Data to use START

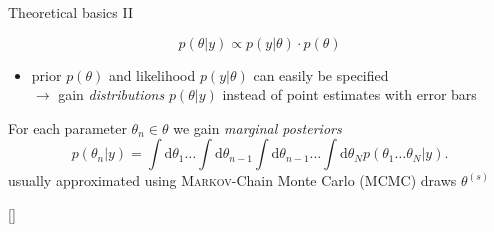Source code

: \documentclass[11pt,aspectratio=169,dvipsnames]{beamer}
\newcommand{\thecolor}{black!70!blue}
\begin{document}
\begin{frame}{Theoretical basics II}
			\addtocounter{framenumber}{-1}
	$$p(\theta|y)\propto p(y|\theta)\cdot p(\theta)$$
		\begin{itemize}
			\item prior $p(\theta)$ and likelihood $p(y|\theta)$ can easily be specified \\
			$\to$ gain \emph{distributions} $p(\theta|y)$ instead of point estimates with error bars
		\end{itemize}
		\begin{tcolorbox}[colback=blue!5,colframe=\thecolor,title=\textsc{Bayesian} parameter inference]
			For each parameter $\theta_n\in\theta$ we gain \emph{marginal posteriors}
			\begin{equation*}
				\label{eq:marpost}
				p(\theta_n|y)=\int\text{d}\theta_1\dots\int\text{d}\theta_{n-1}\int\text{d}\theta_{n-1}\dots\int\text{d}\theta_Np(\theta_1\dots\theta_N|y).
			\end{equation*}
		usually approximated using \textsc{Markov}-Chain Monte Carlo (MCMC) draws $\theta^{(s)}$
			\begin{flushright}
				{\scriptsize[\cite{sivia}]}
			\end{flushright}
		\end{tcolorbox}
	\end{frame}
\end{document}
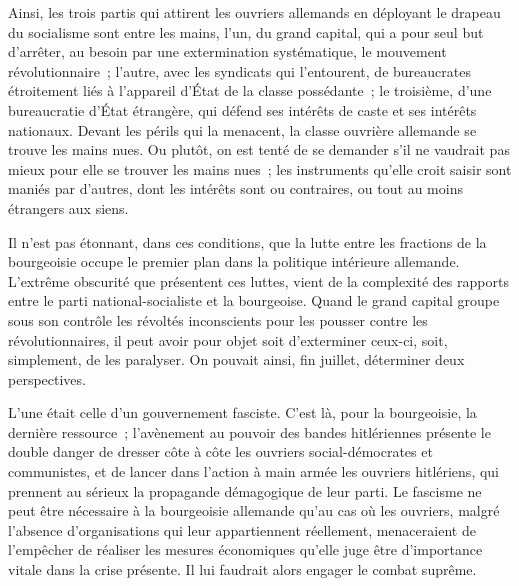 \documentclass[french,twoside]{book} %
\begin{document}
\noindent Ainsi, les trois partis qui attirent les ouvriers allemands en déployant le drapeau du socialisme sont entre les mains, l'un, du grand capital, qui a pour seul but d'arrêter, au besoin par une extermination systématique, le mouve­ment révolutionnaire ; l'autre, avec les syndicats qui l'entourent, de bureau­crates étroitement liés à l'appareil d'État de la classe possédante ; le troisième, d'une bureaucratie d'État étrangère, qui défend ses intérêts de caste et ses intérêts nationaux. Devant les périls qui la menacent, la classe ouvrière allemande se trouve les mains nues. Ou plutôt, on est tenté de se demander s'il ne vaudrait pas mieux pour elle se trouver les mains nues ; les instruments qu'elle croit saisir sont maniés par d'autres, dont les intérêts sont ou contraires, ou tout au moins étrangers aux siens.\par
Il n'est pas étonnant, dans ces conditions, que la lutte entre les fractions de la bourgeoisie occupe le premier plan dans la politique intérieure allemande. L'extrême obscurité que présentent ces luttes, vient de la complexité des rapports entre le parti national-socialiste et la bourgeoise. Quand le grand capital groupe sous son contrôle les révoltés inconscients pour les pousser contre les révolutionnaires, il peut avoir pour objet soit d'exterminer ceux-ci, soit, simplement, de les paralyser. On pouvait ainsi, fin juillet, déterminer deux perspectives.\par
L'une était celle d'un gouvernement fasciste. C'est là, pour la bourgeoisie, la dernière ressource ; l'avènement au pouvoir des bandes hitlériennes présente le double danger de dresser côte à côte les ouvriers social-démocrates et communistes, et de lancer dans l'action à main armée les ouvriers hitlériens, qui prennent au sérieux la propagande démagogique de leur parti. Le fascisme ne peut être nécessaire à la bourgeoisie allemande qu'au cas où les ouvriers, malgré l'absence d'organisations qui leur appartiennent réellement, menace­raient de l'empêcher de réaliser les mesures économiques qu'elle juge être d'importance vitale dans la crise présente. Il lui faudrait alors engager le combat suprême.\par
\end{document}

Data to use END

— Exercise directions —
Without including any pictures, print all of the material exactly as given.

— Problem solution —
Source code

: \documentclass[11pt,aspectratio=169,dvipsnames]{beamer}
\newcommand{\thecolor}{black!70!blue}
\begin{document}
\begin{frame}{Theoretical basics II}
			\addtocounter{framenumber}{-1}
	$$p(\theta|y)\propto p(y|\theta)\cdot p(\theta)$$
		\begin{itemize}
			\item prior $p(\theta)$ and likelihood $p(y|\theta)$ can easily be specified \\
			$\to$ gain \emph{distributions} $p(\theta|y)$ instead of point estimates with error bars
		\end{itemize}
		\begin{tcolorbox}[colback=blue!5,colframe=\thecolor,title=\textsc{Bayesian} parameter inference]
			For each parameter $\theta_n\in\theta$ we gain \emph{marginal posteriors}
			\begin{equation*}
				\label{eq:marpost}
				p(\theta_n|y)=\int\text{d}\theta_1\dots\int\text{d}\theta_{n-1}\int\text{d}\theta_{n-1}\dots\int\text{d}\theta_Np(\theta_1\dots\theta_N|y).
			\end{equation*}
		usually approximated using \textsc{Markov}-Chain Monte Carlo (MCMC) draws $\theta^{(s)}$
			\begin{flushright}
				{\scriptsize[\cite{sivia}]}
			\end{flushright}
		\end{tcolorbox}
	\end{frame}
\end{document}
 \documentclass[french,twoside]{book} %
\begin{document}
\noindent Ainsi, les trois partis qui attirent les ouvriers allemands en déployant le drapeau du socialisme sont entre les mains, l'un, du grand capital, qui a pour seul but d'arrêter, au besoin par une extermination systématique, le mouve­ment révolutionnaire ; l'autre, avec les syndicats qui l'entourent, de bureau­crates étroitement liés à l'appareil d'État de la classe possédante ; le troisième, d'une bureaucratie d'État étrangère, qui défend ses intérêts de caste et ses intérêts nationaux. Devant les périls qui la menacent, la classe ouvrière allemande se trouve les mains nues. Ou plutôt, on est tenté de se demander s'il ne vaudrait pas mieux pour elle se trouver les mains nues ; les instruments qu'elle croit saisir sont maniés par d'autres, dont les intérêts sont ou contraires, ou tout au moins étrangers aux siens.\par
Il n'est pas étonnant, dans ces conditions, que la lutte entre les fractions de la bourgeoisie occupe le premier plan dans la politique intérieure allemande. L'extrême obscurité que présentent ces luttes, vient de la complexité des rapports entre le parti national-socialiste et la bourgeoise. Quand le grand capital groupe sous son contrôle les révoltés inconscients pour les pousser contre les révolutionnaires, il peut avoir pour objet soit d'exterminer ceux-ci, soit, simplement, de les paralyser. On pouvait ainsi, fin juillet, déterminer deux perspectives.\par
L'une était celle d'un gouvernement fasciste. C'est là, pour la bourgeoisie, la dernière ressource ; l'avènement au pouvoir des bandes hitlériennes présente le double danger de dresser côte à côte les ouvriers social-démocrates et communistes, et de lancer dans l'action à main armée les ouvriers hitlériens, qui prennent au sérieux la propagande démagogique de leur parti. Le fascisme ne peut être nécessaire à la bourgeoisie allemande qu'au cas où les ouvriers, malgré l'absence d'organisations qui leur appartiennent réellement, menace­raient de l'empêcher de réaliser les mesures économiques qu'elle juge être d'importance vitale dans la crise présente. Il lui faudrait alors engager le combat suprême.\par
\end{document}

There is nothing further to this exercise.